▸ RECORDS PROVIDED:
==========

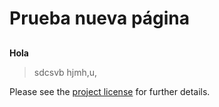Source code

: # Prueba nueva **página**
## 
**Hola**
> sdcsvb
> hjmh,u,

Please see the [project license](diagram.md) for further details.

==========

▸ PROBLEM STATEMENT:
Every line above is to be repeated exactly, but no picture is to appear in the copy.

▸ WRITTEN REPLY:
Source code

: # Prueba nueva **página**
## 
**Hola**
> sdcsvb
> hjmh,u,

Please see the [project license](diagram.md) for further details.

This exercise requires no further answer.